Rosemary Doyle’s Red Sandcastle Theatre holds a lot for a small venue, seating up to 70, and almost every seat was taken on one of the first snowy nights of winter. It’s an unassuming place – and you definitely don’t want to arrive too early, especially on a cold night, because they really mean it when they say the doors open half an hour before the show (and not a minute earlier). Unassuming, but intimate, and Doyle advertises her theatre as a place where ‘anything is possible.’ A big mandate for a small theatre, but one that was proven true, for me at least, last week.
The energy in the room was palpable as Jennifer Neale – director of Silenced and co-artistic director of HERstory Counts – took the stage to address the audience and, appropriately, explain the mandate of the HERstory: to make space for the previously silenced voices of womyn at many different intersections of social oppression.
What followed is one of the best pieces of theatre I’ve seen all year.
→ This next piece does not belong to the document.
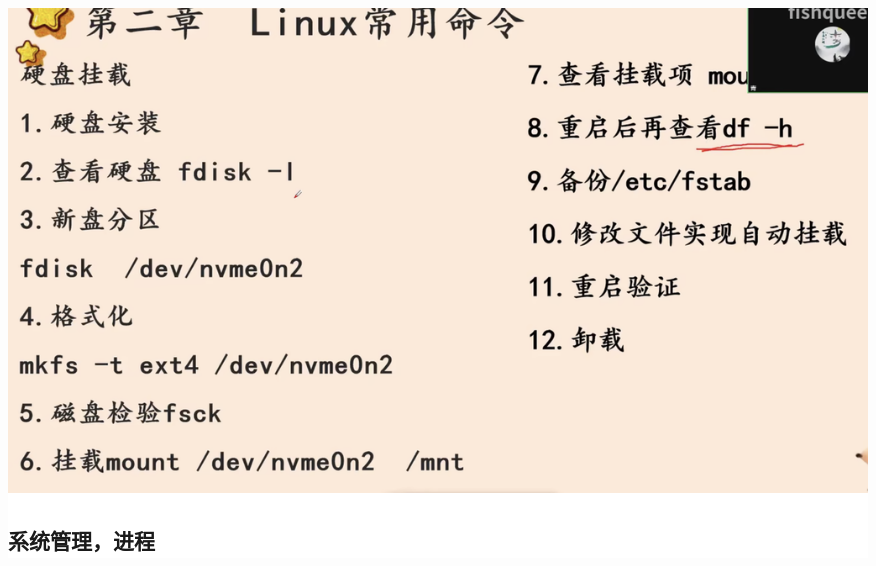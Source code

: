 ![image-20231208195800748](https://raw.githubusercontent.com/xiechen274/ChenCsNote/images/images/image-20231208195800748.png)

## 系统管理，进程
The show is a collective ensemble piece, comprised of 7 womyn telling 7 stories all autobiographical in nature. Ruby Ajilore, Yolanda Bonnell, Laura Meadows, Shannon Murphy, Risha Nanda, Denise Norman, Eileen Posadas combine forces to alternately tell and support each other’s narratives. Each story happens at an intersection: an indigenous girl growing up with an abusive (white) stepfather and a mother who can’t bring herself to stay away from him, another growing up with a learning disability that was diagnosed much later than it should have been, a rape victim who went on to develop vaginismus, a queer kid whose relationship with her father was damaged by his internalized homophobia and misogyny, a woman of colour struggling against stereotypes and racism, a Philippino girl who assaulted by her cousin, and a white woman whose first encounters with racism were when she was no longer allowed to see her best friend (of colour) after the transition from kindergarten to grade school and her subsequent battles against all kinds of oppression from the vantage point of the privileged.
Part of the production’s aim is to find and create connection and support within the wider community, to tell the stories of marginalized people who are unseen and unheard within a community that we all already live in. What’s amazing about this show is how that aim is also modelled for us in the action on stage, in a way that also facilitates excellent storytelling. Each actor moves to the front to tell her story, while those in the back at times step forward to play supporting roles in the scene. The resulting effect is some combination of seven small one person shows, and an excellent ensemble piece.
I have to admit that for a one-weekend, indie piece, I hadn’t expected the acting and direction to be so strong, creating a vivid emotional landscape in each vignette. The attention to detail of the characterization in certain cases was downright impressive–a facial expression, or a hand gesture, or a shrug of the shoulders from a supporting character sitting behind the actor fills out the action while also hitting an often necessary comedic tone, something which gives each scene more than just a single emotional note. The stories are all dark, and if this show were remounted it should probably come with a trigger warning, but watching the stories was surprisingly easy – they are raw and emotional, sure, but in a way which is sincere rather than aggrandizing or melodramatic, often bringing out not just the dark aspects of these stories, but also the love, the humour, and the absurdity of life.
Theatre that aims to be overtly political often doesn’t make for great art: not so with this show. The stories do not preach, but instead reveal worlds that we, the audience, are invited into. There are some intense moments, and very real emotions, and I found myself alternately chuckling and quietly crying at the pain these women had endured, but also their amazing resilience in the face of all of it. And this is something that we all need right now, personally and politically.